Marc Cummings thinks a lot about how to make life sciences companies successful in the Pacific Northwest. He took over as head of the Life Science Washington business group in December, succeeding former CEO Leslie Alexandre.
Cummings enters the role at a time of robust life sciences growth in the region, building on a recent broader boom in the sector. Life science employment grew 23.5% from 2015 to 2019 in Washington state, according to Life Science Washington, and investment in the field has accelerated over the past two years. Five Washington life sciences companies went public last year, raising more than $1.3 billion in their market debut.
Biotech markets are cooling overall, but the outlook for the region is still strong going forward, Cummings said in an onstage interview with me Thursday at Life Science Innovation Northwest 2022, the trade group‘s annual meeting. in Seattle.
Cummings spoke about the need to bolster the workforce as businesses mature in the region and what the industry can do to continue to thrive in the years to come.
Cummings was previously vice president of public policy and external affairs at Life Science Washington. He is now also president of the Life Science Washington Institute, an affiliated nonprofit that supports start-ups by life science entrepreneurs.
The questions and answers below have been edited for clarity and brevity.
GeekWire: Biotechnology stock values have fallen significantly from their highs about a year ago. How does this affect businesses in Washington State and how concerned are you?
Mark Cummings: The biotechnology market is down considerably, by 30% to 40%, which is staggering. I’m not overly worried. We’re coming off of last year…we’ve had the strongest growth you’ve seen here in a decade or two.
Coming out, this year won’t be last year. Last year was kind of a high point, and there will be some contraction. At the same time, a lot of companies here are pretty well capitalized. I am cautiously optimistic that we will maintain a strong and stable state, but not as good as last year.

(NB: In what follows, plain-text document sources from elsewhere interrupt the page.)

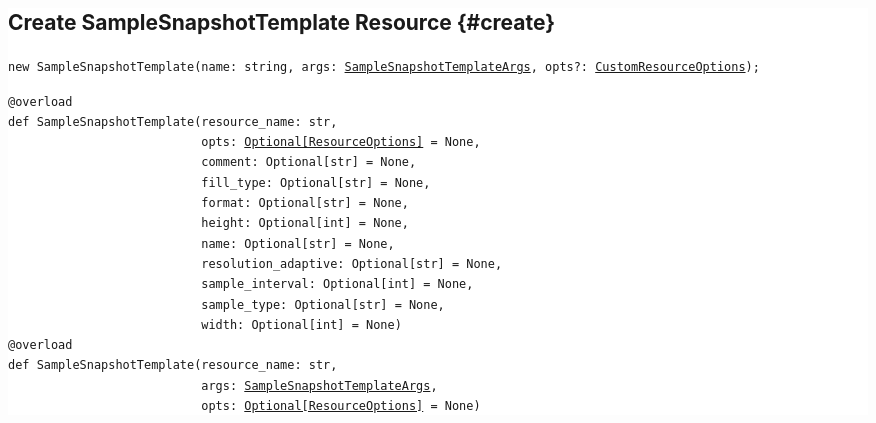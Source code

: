 
</pulumi-choosable>
</div>





</pulumi-examples></div>




## Create SampleSnapshotTemplate Resource {#create}
<div>
<pulumi-chooser type="language" options="typescript,python,go,csharp,java,yaml"></pulumi-chooser>
</div>


<div>
<pulumi-choosable type="language" values="javascript,typescript">
<div class="highlight"><pre class="chroma"><code class="language-typescript" data-lang="typescript"><span class="k">new </span><span class="nx">SampleSnapshotTemplate</span><span class="p">(</span><span class="nx">name</span><span class="p">:</span> <span class="nx">string</span><span class="p">,</span> <span class="nx">args</span><span class="p">:</span> <span class="nx"><a href="#inputs">SampleSnapshotTemplateArgs</a></span><span class="p">,</span> <span class="nx">opts</span><span class="p">?:</span> <span class="nx"><a href="/docs/reference/pkg/nodejs/pulumi/pulumi/#CustomResourceOptions">CustomResourceOptions</a></span><span class="p">);</span></code></pre></div>
</pulumi-choosable>
</div>

<div>
<pulumi-choosable type="language" values="python">
<div class="highlight"><pre class="chroma"><code class="language-python" data-lang="python"><span class=nd>@overload</span>
<span class="k">def </span><span class="nx">SampleSnapshotTemplate</span><span class="p">(</span><span class="nx">resource_name</span><span class="p">:</span> <span class="nx">str</span><span class="p">,</span>
                           <span class="nx">opts</span><span class="p">:</span> <span class="nx"><a href="/docs/reference/pkg/python/pulumi/#pulumi.ResourceOptions">Optional[ResourceOptions]</a></span> = None<span class="p">,</span>
                           <span class="nx">comment</span><span class="p">:</span> <span class="nx">Optional[str]</span> = None<span class="p">,</span>
                           <span class="nx">fill_type</span><span class="p">:</span> <span class="nx">Optional[str]</span> = None<span class="p">,</span>
                           <span class="nx">format</span><span class="p">:</span> <span class="nx">Optional[str]</span> = None<span class="p">,</span>
                           <span class="nx">height</span><span class="p">:</span> <span class="nx">Optional[int]</span> = None<span class="p">,</span>
                           <span class="nx">name</span><span class="p">:</span> <span class="nx">Optional[str]</span> = None<span class="p">,</span>
                           <span class="nx">resolution_adaptive</span><span class="p">:</span> <span class="nx">Optional[str]</span> = None<span class="p">,</span>
                           <span class="nx">sample_interval</span><span class="p">:</span> <span class="nx">Optional[int]</span> = None<span class="p">,</span>
                           <span class="nx">sample_type</span><span class="p">:</span> <span class="nx">Optional[str]</span> = None<span class="p">,</span>
                           <span class="nx">width</span><span class="p">:</span> <span class="nx">Optional[int]</span> = None<span class="p">)</span>
<span class=nd>@overload</span>
<span class="k">def </span><span class="nx">SampleSnapshotTemplate</span><span class="p">(</span><span class="nx">resource_name</span><span class="p">:</span> <span class="nx">str</span><span class="p">,</span>
                           <span class="nx">args</span><span class="p">:</span> <span class="nx"><a href="#inputs">SampleSnapshotTemplateArgs</a></span><span class="p">,</span>
                           <span class="nx">opts</span><span class="p">:</span> <span class="nx"><a href="/docs/reference/pkg/python/pulumi/#pulumi.ResourceOptions">Optional[ResourceOptions]</a></span> = None<span class="p">)</span></code></pre></div>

Life sciences growth has been strong in the state in recent years. Businesses stay and grow – Seagen announced this week that it was building a new manufacturing plant for example. What have you seen changed?
It’s been really interesting and fun for the last four or five years. About five six years ago, we had just abandoned the [Washington state] R&D tax credit, we got rid of a biotech manufacturing tax credit, Amgen had left the state.
Fast forward to today, we have the fastest growing ever. Looking at the room here, returning for our first in-person event, there are over 600 people and the room is packed. The community is very dynamic. You see the strongest growth in years. We were known for very young companies that grew and moved to California, that sort of thing. This trend is completely reversed.
Across the United States, companies say they need trained workers to work in the life sciences industry. What needs to be done to strengthen the regional workforce?
We’ve seen so much growth over the past few years, and we just can’t sustain that through movement. [of workers] from one company to another. The cake has now reached the place where we need to add more. Just like in other industries, the focus has been on recruiting. But we need to add pipeline programs. In the last two years we’ve started programs with people like Shoreline Community College on manufacturing. We have a new $70 million building at UW Bothell [being completed] to hopefully train new STEM students. That’s really the goal for the future, to expand our partnerships in education and training.
Life Science Washington is making several efforts to help publicize the region’s growth and opportunities in the field. Tell us a bit about what you do.
Requirement [for workers] was so great that we actually hired a PR firm, built a massive six-figure campaign focused on what I called “overcoming the fears and myths of the area”. … What we find is that everyone who moves here, from San Diego, the Bay Area or Austin, somehow doesn’t know what’s here. And once they got here, they say it was a lot more dynamic than they thought, and they all stay. The presentation of these people really changed this tide. Now that we’re one of the top 10 national life science hubs, we want to get that knowledge out there so people in all of these other hubs know about the work that’s going on.
What more can people working in the life sciences community do to support its growth?
If you’re in the community, if you’re in Everett, if you’re in Redmond, if you’re in the Seattle Chamber, if you’re in Spokane, there’s always an aerospace and technical person on the panel. And so we need to be more visible in that community.
We will take the lead on this. I will go to all the rubber chicken dinners around the state to tell the story of the industry. But it’s so much more powerful if I can tell that story and show the economic impact of the industry if followed by one or two executives who can tell that story of their therapy because that’s what makes it real . If you’re hosting a student event or you’re a parent, you can also shift that narrative base: “Perhaps instead of being a doctor, I could heal more people by engaging in the development of a therapy.”
What do you see for life sciences in the next five years in the state?
I hope we will stay on this trajectory. We have developed a sort of very early to mid-stage corporate culture here. Now that our businesses are growing, staying and growing, the next five years will be about getting our growth under control. These are companies that we’ve grown from mid-cap companies to larger companies so that they can engage in some of these community and other activities in a way that’s both more visible and more tangible. When we talk about training programs, rather than just introducing ourselves, let’s build them together and make these things what we want them to be.